The window of time during which ancient Mars was warm, wet and comfortable for alien life may have been quite short — new research suggests Earth’s planetary neighbor has been a wasteland for billions of years.

Meteorites that are believed to have come from Mars and crashed down on Earth contain gases that indicate when Mars transformed, a study in the journal Earth and Planetary Science Letters says. Specifically, the xenon in the two rocks “provide empirical evidence for atmospheric loss early in planetary history.” According to the study, the way xenon isotopes formed in the meteorites holds clues about when gases and liquids escaped.
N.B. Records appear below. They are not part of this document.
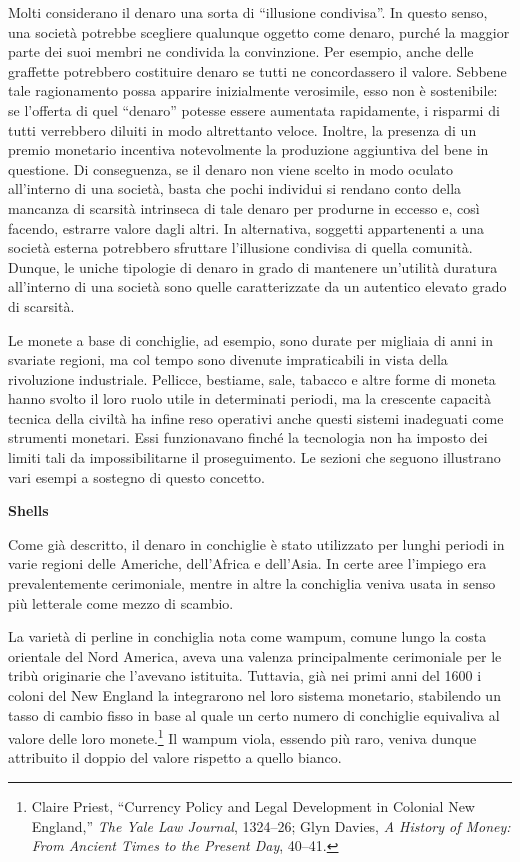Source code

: \documentclass[
  a5paper,
  smalldemyvopaper,10pt,twoside,onecolumn,openright,extrafontsizes,hidelinks]{memoir}
\begin{document}
Molti considerano il denaro una sorta di ``illusione condivisa''. In
questo senso, una società potrebbe scegliere qualunque oggetto come
denaro, purché la maggior parte dei suoi membri ne condivida la
convinzione. Per esempio, anche delle graffette potrebbero costituire
denaro se tutti ne concordassero il valore. Sebbene tale ragionamento
possa apparire inizialmente verosimile, esso non è sostenibile: se
l'offerta di quel ``denaro'' potesse essere aumentata rapidamente, i
risparmi di tutti verrebbero diluiti in modo altrettanto veloce.
Inoltre, la presenza di un premio monetario incentiva notevolmente la
produzione aggiuntiva del bene in questione. Di conseguenza, se il
denaro non viene scelto in modo oculato all'interno di una società,
basta che pochi individui si rendano conto della mancanza di scarsità
intrinseca di tale denaro per produrne in eccesso e, così facendo,
estrarre valore dagli altri. In alternativa, soggetti appartenenti a una
società esterna potrebbero sfruttare l'illusione condivisa di quella
comunità. Dunque, le uniche tipologie di denaro in grado di mantenere
un'utilità duratura all'interno di una società sono quelle
caratterizzate da un autentico elevato grado di scarsità.

Le monete a base di conchiglie, ad esempio, sono durate per migliaia di
anni in svariate regioni, ma col tempo sono divenute impraticabili in
vista della rivoluzione industriale. Pellicce, bestiame, sale, tabacco e
altre forme di moneta hanno svolto il loro ruolo utile in determinati
periodi, ma la crescente capacità tecnica della civiltà ha infine reso
operativi anche questi sistemi inadeguati come strumenti monetari. Essi
funzionavano finché la tecnologia non ha imposto dei limiti tali da
impossibilitarne il proseguimento. Le sezioni che seguono illustrano
vari esempi a sostegno di questo concetto.

\textbf{Shells}

Come già descritto, il denaro in conchiglie è stato utilizzato per
lunghi periodi in varie regioni delle Americhe, dell'Africa e dell'Asia.
In certe aree l'impiego era prevalentemente cerimoniale, mentre in altre
la conchiglia veniva usata in senso più letterale come mezzo di scambio.

La varietà di perline in conchiglia nota come wampum, comune lungo la
costa orientale del Nord America, aveva una valenza principalmente
cerimoniale per le tribù originarie che l'avevano istituita. Tuttavia,
già nei primi anni del 1600 i coloni del New England la integrarono nel
loro sistema monetario, stabilendo un tasso di cambio fisso in base al
quale un certo numero di conchiglie equivaliva al valore delle loro
monete.\footnote{Claire Priest, ``Currency Policy and Legal Development
  in Colonial New England,'' \emph{The Yale Law Journal}, 1324--26; Glyn
  Davies, \emph{A History of Money: From Ancient Times to the Present
  Day}, 40--41.} Il wampum viola, essendo più raro, veniva dunque
attribuito il doppio del valore rispetto a quello bianco.
\end{document}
The paper also says the loss of atmosphere happened perhaps a few hundred million years after the planet formed. A little more than four billion years ago, “Mars may have been significantly drier than Earth after this time.”
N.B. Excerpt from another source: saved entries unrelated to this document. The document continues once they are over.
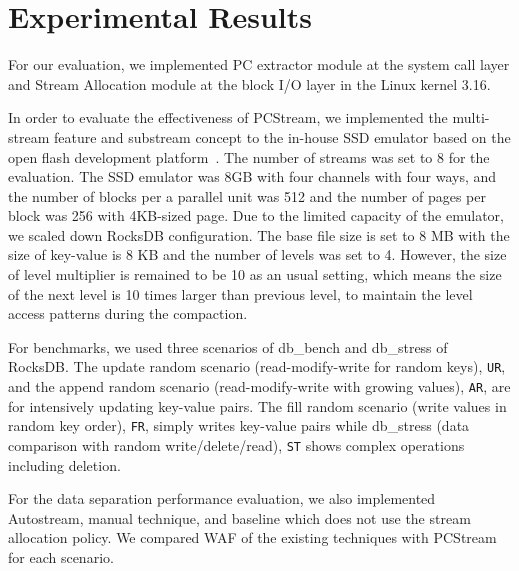 \section{Experimental Results}
For our evaluation, we implemented PC extractor module at the 
system call layer 
and Stream Allocation module at the block I/O layer in the Linux kernel 3.16.

In order to evaluate the effectiveness of PCStream,
we implemented the multi-stream feature and substream concept
to the in-house SSD emulator
based on the open flash development platform~\cite{AMF}.
The number of streams was set to 8 for the evaluation.
The SSD emulator was 8GB with four channels with four ways, and 
the number of blocks per a parallel unit was 512 and
the number of pages per block was 256 with 4KB-sized page.
Due to the limited capacity of the emulator, 
we scaled down RocksDB configuration.
The base file size is set to 8 MB
with the size of key-value is 8 KB and the number of levels was set to 4.
However, the size of level multiplier is remained to be 10 as an usual setting,
which means the size of the next level is 10 times larger than previous level,
to maintain the level access patterns during the compaction.

For benchmarks, we used three scenarios of db\_bench and db\_stress of RocksDB.
The update random scenario (read-modify-write for random keys), {\tt UR}, and 
the append random scenario (read-modify-write with growing values), {\tt AR}, are
for intensively updating key-value pairs.
The fill random scenario (write values in random key order), {\tt FR}, simply writes key-value pairs
while db\_stress (data comparison with random write/delete/read), {\tt ST} shows complex 
operations including deletion.

For the data separation performance evaluation, 
we also implemented Autostream, manual technique, and
baseline which does not use the stream allocation policy.
We compared WAF of the existing techniques with PCStream
for each scenario.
Lots of previous research has pointed to water and more a temperate climate on Mars in the planet’s history, although the idea has been a subject of debate. It could have been that Mars lost about two-thirds of its atmosphere, leaving it with the thin air it has now.

The atmospheric loss would go hand-in-hand with the climate change on its surface — the water disappearing from its environment. Before all the water was sucked away, there could have been enough to form an ocean; enough to give the planet a full water cycle that would have seen rain pouring down and eroding the terrain into the landscape features our scientists study today.
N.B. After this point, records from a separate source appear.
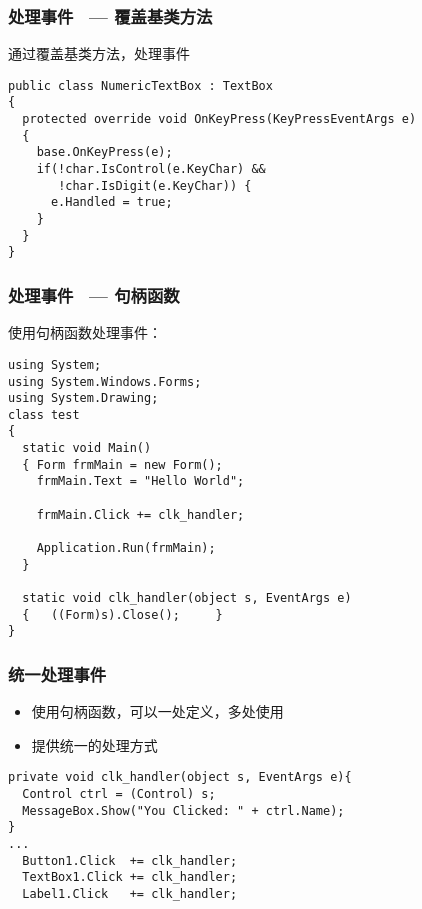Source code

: \begin{frame}[fragile]
\frametitle{处理事件~ --- 覆盖基类方法}
通过覆盖基类方法，处理事件
\begin{lstlisting}
public class NumericTextBox : TextBox
{
  protected override void OnKeyPress(KeyPressEventArgs e)
  {
    base.OnKeyPress(e);
    if(!char.IsControl(e.KeyChar) && 
       !char.IsDigit(e.KeyChar)) {
      e.Handled = true;
    }
  }
}
\end{lstlisting}
\end{frame}

\begin{frame}[fragile]
\frametitle{处理事件~ --- 句柄函数}
使用句柄函数处理事件：
\begin{lstlisting}
using System;
using System.Windows.Forms;
using System.Drawing;
class test
{ 
  static void Main()
  { Form frmMain = new Form();
    frmMain.Text = "Hello World";

    frmMain.Click += clk_handler;

    Application.Run(frmMain);
  }

  static void clk_handler(object s, EventArgs e)
  {   ((Form)s).Close();     }
}
\end{lstlisting}
\end{frame}

\begin{frame}[fragile]
\frametitle{统一处理事件}
\begin{itemize}
\item 使用句柄函数，可以一处定义，多处使用
\item 提供统一的处理方式
\end{itemize}
\begin{lstlisting}
private void clk_handler(object s, EventArgs e){
  Control ctrl = (Control) s;
  MessageBox.Show("You Clicked: " + ctrl.Name);
}
...
  Button1.Click  += clk_handler;
  TextBox1.Click += clk_handler;
  Label1.Click   += clk_handler;
\end{lstlisting}
\end{frame}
Apart from providing information about the evolution of the solar system and how the planets formed, knowing about the ancient climate on Mars could have applications in the search for alien life — both past and present — in the solar system.

There is also debate about whether creatures as small as microbes could exist on Mars even today.

This new study potentially narrows the timeline of when an Earth-like Mars may have existed, and thus may also narrow the period during which extraterrestrial life could have roamed the Martian surface.

“These data suggest that liquid water may not have been abundant on the Martian surface since a few hundred million years after planetary formation, and therefore Mars may have been a cold and dry planet for the vast majority of its history,” paper author Bill Cassata said in a statement from Lawrence Livermore National Laboratory.